Yavaş yavaş kış moduna girmeye başladık. istanbul artık çok kalabalık. Trafik başladı. Havalar her geçen gün giderek soğuyor. Geçen hafta anaokullarının açılışı vardı. Bu hafta da ilk okul 1nci sınıflar başladı. Selin bu yıl bir üst yaş grubunda derslere giriyor. Artık öğlen uykusu olmadığı için iyice yoruluyor. Bazen serviste uyuyakalıyor. Eve gelip uyandırıldığında da çok sinirli oluyor ve ağlamaya başlıyor. Daha hareket eğitimleri ve yüzme dersleri başlamadığı halde çok yorgun oluyor. Bu yıl biraz daha fazla ingilizce var. Daha ağır konular işliyorlar. Akşamları da neler yaptığı konusunda konuşuyoruz. Geçen hafta oyunlarla ingilizce olarak “stand up, sit down” “What is your name” “What is this” gibi konuları görmüşler. Akşam da evde tekrar ediyoruz. Selinin boyama becerileri artık daha gelişmiş, çizgilerin dışına çıkmadan boyama yapabiliyor. Ayrıca makas ile kağıt kesmeyi de çok güzel yapabiliyor.

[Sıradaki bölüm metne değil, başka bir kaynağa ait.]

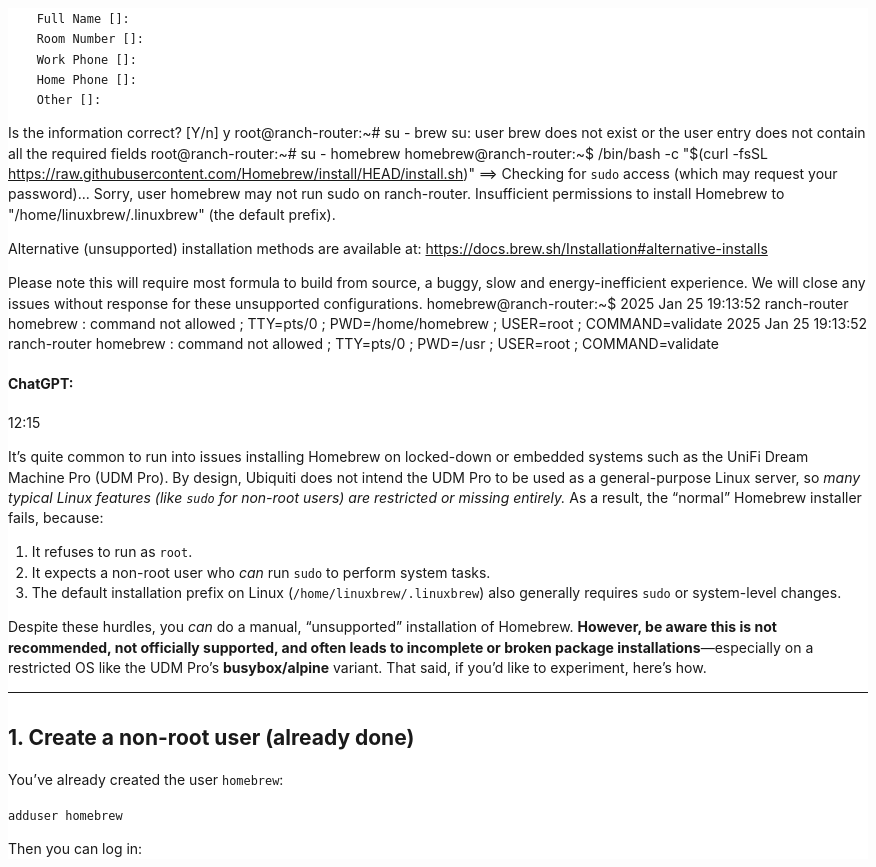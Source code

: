         Full Name []: 
        Room Number []: 
        Work Phone []: 
        Home Phone []: 
        Other []: 
Is the information correct? [Y/n] y
root@ranch-router:~# su - brew
su: user brew does not exist or the user entry does not contain all the required fields
root@ranch-router:~# su - homebrew
homebrew@ranch-router:~$ /bin/bash -c "$(curl -fsSL https://raw.githubusercontent.com/Homebrew/install/HEAD/install.sh)"
==> Checking for `sudo` access (which may request your password)...
Sorry, user homebrew may not run sudo on ranch-router.
Insufficient permissions to install Homebrew to "/home/linuxbrew/.linuxbrew" (the default prefix).

Alternative (unsupported) installation methods are available at:
https://docs.brew.sh/Installation#alternative-installs

Please note this will require most formula to build from source, a buggy, slow and energy-inefficient experience.
We will close any issues without response for these unsupported configurations.
homebrew@ranch-router:~$ 2025 Jan 25 19:13:52 ranch-router homebrew : command not allowed ; TTY=pts/0 ; PWD=/home/homebrew ; USER=root ; COMMAND=validate
2025 Jan 25 19:13:52 ranch-router homebrew : command not allowed ; TTY=pts/0 ; PWD=/usr ; USER=root ; COMMAND=validate

#### ChatGPT:
<time datetime="2025-01-26T03:15:05.609Z" title="1/26/2025, 12:15:05 PM">12:15</time>

It’s quite common to run into issues installing Homebrew on locked-down or embedded systems such as the UniFi Dream Machine Pro (UDM Pro). By design, Ubiquiti does not intend the UDM Pro to be used as a general-purpose Linux server, so *many typical Linux features (like `sudo` for non-root users) are restricted or missing entirely.* As a result, the “normal” Homebrew installer fails, because:

1. It refuses to run as `root`.
2. It expects a non-root user who *can* run `sudo` to perform system tasks.
3. The default installation prefix on Linux (`/home/linuxbrew/.linuxbrew`) also generally requires `sudo` or system-level changes.

Despite these hurdles, you *can* do a manual, “unsupported” installation of Homebrew. **However, be aware this is not recommended, not officially supported, and often leads to incomplete or broken package installations**—especially on a restricted OS like the UDM Pro’s **busybox/alpine** variant. That said, if you’d like to experiment, here’s how.

---

## 1. Create a non-root user (already done)

You’ve already created the user `homebrew`:

```sh
adduser homebrew
```

Then you can log in:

Duru da da büyük değişiklikler var. Şuan ağzında 3 tane dişi var. üstteki 1 tane diş iyice belirginleşti. Devamı da geliyor ki sürekli kaşıyor. Eline aldığı birşeyi hemen kemirmeye başlıyor. Duru artık daha rahat emeklemeye başladı. Kendini bir anda yere atmıyor. Eşyelara tutunarak ayağa kalkıyor. Artık ne kanepede, ne kucakta durmuyor. Yere bırakıyoruz başlıyor emeklemeye yada ayağa kalmaya. Çirkin ol dediğimizde yüzünü büzüştürüyor. Bye bye dediğimizde elini sallıyor. Ede ede gibi kelimeleri tekrarlıyor. Sağlığı allaha şükür çok yerinde. Bu aralar kaka sayısını abarttı. Günde 4 bazen 5 kez yaptığı oluyor. Akşamları uyumak zorlaştı. Selin bir anda sızarken bu yalan ağlamalar yapıyor. Mutfakta aspiratör sesi ile arabasında uyuyor.
Bu haftadan itibaren Selini artık yıkamıyorum, annesi yıkıyor. Artık ayıp kavramlarını öğrenmeye başladı. Banyo yaparken benim neden şort giydiğimi soruyor, kendisinin neden çıplak olduğunu falan. Artık annesinin yıkama vakti gelmiştir dedik.